Sus tentáculos agarraron los preciosos instrumentos y los despedazaron insensatamente. Sus garras aplastaron llenas de furia las paredes de la nave. Finalmente, en un último destello de cordura, supo que no podría soportar el inevitable fuego de los desintegradores atómicos.
Era fácil crear la violenta desorganización que liberaría hasta la última gota de id de sus órganos vitales.
Le encontraron muerto en medio de un pequeño charco de fósforo.
—Pobre gato —dijo Morton—. Me pregunto qué pensó cuando nos vio aparecer ante él, después de que desapareciera su sol. Al no saber nada de los antiaceleradores, no pudo saber que podíamos detenernos en seco en el espacio, mientras que él necesitaría más de tres horas para desacelerar. Mientras tanto, se alejaba más y más del lugar al que quería ir. No pudo saber que al pararnos pasamos a su lado a millones de kilómetros por segundo. Naturalmente, no tenía la menor oportunidad desde el momento en que abandonó nuestra nave. El universo entero tuvo que parecerle trastornado.
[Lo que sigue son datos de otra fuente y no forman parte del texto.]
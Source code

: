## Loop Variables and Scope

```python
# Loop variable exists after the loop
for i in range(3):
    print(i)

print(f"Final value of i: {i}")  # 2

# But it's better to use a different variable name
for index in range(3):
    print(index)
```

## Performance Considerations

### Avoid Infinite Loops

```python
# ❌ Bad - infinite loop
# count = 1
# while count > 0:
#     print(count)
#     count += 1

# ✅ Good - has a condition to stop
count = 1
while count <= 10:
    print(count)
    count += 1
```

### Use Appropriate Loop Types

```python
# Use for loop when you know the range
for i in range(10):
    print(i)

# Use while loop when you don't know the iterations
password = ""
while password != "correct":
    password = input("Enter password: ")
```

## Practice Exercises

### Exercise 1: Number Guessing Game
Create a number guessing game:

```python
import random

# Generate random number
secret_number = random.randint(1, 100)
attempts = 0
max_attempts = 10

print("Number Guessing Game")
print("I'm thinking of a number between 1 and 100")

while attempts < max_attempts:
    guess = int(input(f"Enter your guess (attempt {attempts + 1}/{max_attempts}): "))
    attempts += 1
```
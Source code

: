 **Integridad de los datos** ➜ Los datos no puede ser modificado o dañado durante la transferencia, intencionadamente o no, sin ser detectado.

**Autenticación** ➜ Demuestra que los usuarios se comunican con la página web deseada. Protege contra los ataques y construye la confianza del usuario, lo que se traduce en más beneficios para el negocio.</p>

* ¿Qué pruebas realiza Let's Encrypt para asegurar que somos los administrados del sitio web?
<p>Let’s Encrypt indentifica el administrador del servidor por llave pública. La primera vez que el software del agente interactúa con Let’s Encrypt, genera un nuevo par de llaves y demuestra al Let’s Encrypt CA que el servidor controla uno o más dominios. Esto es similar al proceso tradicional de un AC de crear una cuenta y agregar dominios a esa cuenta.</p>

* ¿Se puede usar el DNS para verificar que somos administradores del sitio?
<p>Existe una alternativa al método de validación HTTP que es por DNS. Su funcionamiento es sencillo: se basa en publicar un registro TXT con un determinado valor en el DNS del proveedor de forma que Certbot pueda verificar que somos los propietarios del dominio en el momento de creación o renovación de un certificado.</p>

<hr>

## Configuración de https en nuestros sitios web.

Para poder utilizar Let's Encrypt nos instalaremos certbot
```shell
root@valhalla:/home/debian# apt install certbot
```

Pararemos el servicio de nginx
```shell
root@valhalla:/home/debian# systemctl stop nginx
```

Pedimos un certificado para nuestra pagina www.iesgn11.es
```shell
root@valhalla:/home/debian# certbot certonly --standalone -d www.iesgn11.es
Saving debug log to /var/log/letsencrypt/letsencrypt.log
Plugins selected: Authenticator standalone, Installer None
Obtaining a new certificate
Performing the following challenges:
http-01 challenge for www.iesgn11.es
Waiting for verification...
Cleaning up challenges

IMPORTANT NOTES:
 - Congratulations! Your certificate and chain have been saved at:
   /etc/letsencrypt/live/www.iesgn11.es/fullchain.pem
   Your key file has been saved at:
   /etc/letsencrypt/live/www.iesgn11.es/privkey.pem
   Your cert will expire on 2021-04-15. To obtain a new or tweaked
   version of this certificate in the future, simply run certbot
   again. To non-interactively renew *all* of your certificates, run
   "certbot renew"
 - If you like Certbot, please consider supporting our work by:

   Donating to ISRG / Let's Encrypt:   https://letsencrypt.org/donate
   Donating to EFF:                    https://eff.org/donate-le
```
—¡Dejémonos de compasiones! —Oyó que decía Kent tras él—. Tenemos trabajo… hemos de matar a todos los gatos de ese miserable mundo.
—Eso será fácil —murmuró Korita suavemente—. No son más que criaturas primitivas. No tenemos más que esperar sentados y vendrán a nosotros, esperando engañarnos astutamente.
—¡Me ponen ustedes enfermo! —estalló Smith—. El gato ha sido el tipo más duro con el que nos hemos enfrentado. Tenía todo lo necesario para derrotarnos…
Morton sonrió mientras Korita interrumpía suavemente.
—Exactamente, mi querido Smith, excepto que reaccionaba siguiendo los impulsos biológicos de su tipo. Su derrota estuvo escrita desde el momento en que le catalogamos, inequívocamente, como criminal de una cierta era de su civilización —añadió el arqueólogo japonés, con la antigua cortesía de su raza—. Fue la historia, honorable señor Smith, nuestro conocimiento de la historia lo que le derrotó.